Moody was born in Kingston, Jamaica, in 1882, the son of pharmacist Charles Ernest Moody and his wife Christina Emmeline Ellis. In 1904, he sailed to the United Kingdom to study medicine at King's College London. Having been refused work because of his colour, he started his own medical practice in Peckham, south-east London, in February 1932.
In March 1931 Harold Moody formed the League of Coloured Peoples, which was concerned with racial equality and civil rights in Britain and elsewhere in the world.
He also campaigned against racial prejudice in the armed forces, and is credited with overturning the Special Restriction Order (or Coloured Seamen's Act) of 1925, a discriminatory measure that sought to provide subsidies to merchant shipping employing only British nationals and required alien seamen (many of whom had served the United Kingdom during the First World War) to register with their local police.

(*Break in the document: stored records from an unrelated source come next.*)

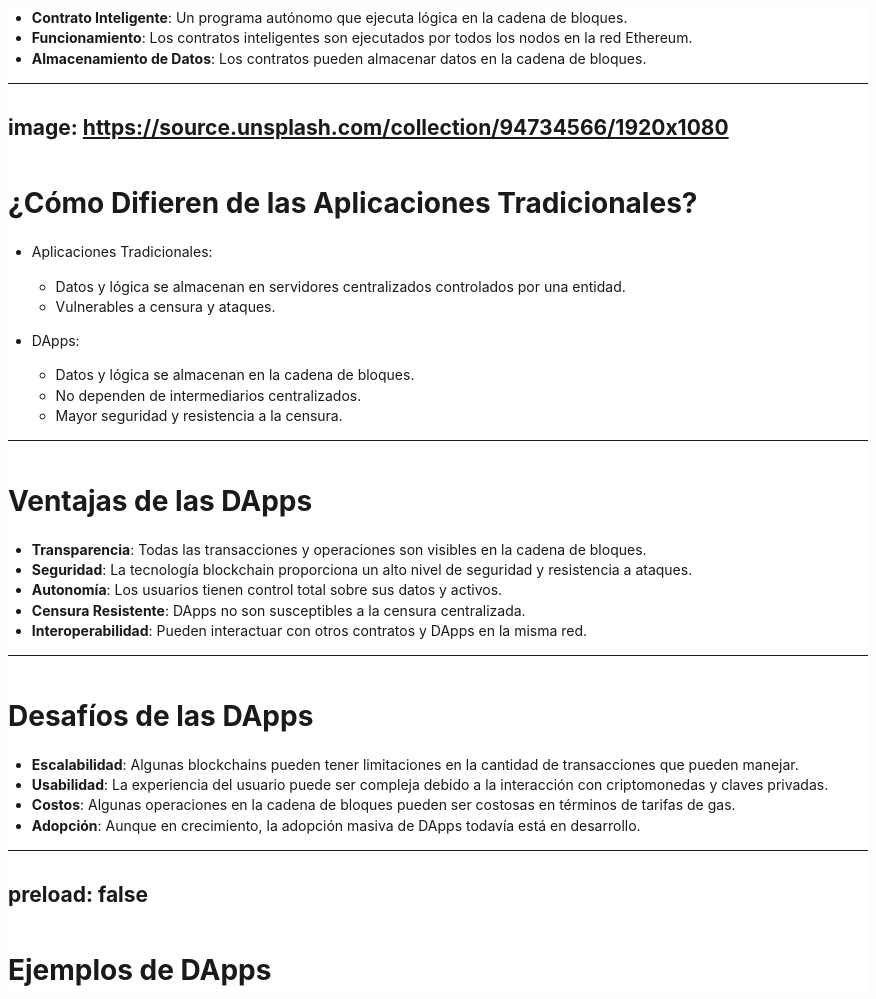 - **Contrato Inteligente**: Un programa autónomo que ejecuta lógica en la cadena de bloques.
- **Funcionamiento**: Los contratos inteligentes son ejecutados por todos los nodos en la red Ethereum.
- **Almacenamiento de Datos**: Los contratos pueden almacenar datos en la cadena de bloques.

---
image: https://source.unsplash.com/collection/94734566/1920x1080
---

# ¿Cómo Difieren de las Aplicaciones Tradicionales?

- Aplicaciones Tradicionales:
  - Datos y lógica se almacenan en servidores centralizados controlados por una entidad.
  - Vulnerables a censura y ataques.
  
- DApps:
  - Datos y lógica se almacenan en la cadena de bloques.
  - No dependen de intermediarios centralizados.
  - Mayor seguridad y resistencia a la censura.

---

# Ventajas de las DApps

- **Transparencia**: Todas las transacciones y operaciones son visibles en la cadena de bloques.
- **Seguridad**: La tecnología blockchain proporciona un alto nivel de seguridad y resistencia a ataques.
- **Autonomía**: Los usuarios tienen control total sobre sus datos y activos.
- **Censura Resistente**: DApps no son susceptibles a la censura centralizada.
- **Interoperabilidad**: Pueden interactuar con otros contratos y DApps en la misma red.

---

# Desafíos de las DApps

- **Escalabilidad**: Algunas blockchains pueden tener limitaciones en la cantidad de transacciones que pueden manejar.
- **Usabilidad**: La experiencia del usuario puede ser compleja debido a la interacción con criptomonedas y claves privadas.
- **Costos**: Algunas operaciones en la cadena de bloques pueden ser costosas en términos de tarifas de gas.
- **Adopción**: Aunque en crecimiento, la adopción masiva de DApps todavía está en desarrollo.

---
preload: false
---

# Ejemplos de DApps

Many black and Asian British nationals had no proof of identity and were made redundant. In 1933 he became involved in the Coloured Men's Institute, founded by Kamal Chunchie as a religious, social and welfare centre for sailors.
A devout Christian, Moody was active in the Congregational Union, the Colonial Missionary Society (of which he was chairman) and later the Christian Endeavour Union (1936).
In 1913, Moody married Olive Mable Tranter, a white nurse with whom he worked at the Royal Eye Hospital in London, and they had six children.
Moody's brother Ludlow also studied medicine in London and won the Huxley Prize for physiology at King's. Ludlow married Vera Manley and both returned to the Caribbean. Another brother was the sculptor Ronald Moody. Charles Arundel Moody, Harold's son, became an officer in the British Army, rising to the rank of colonel.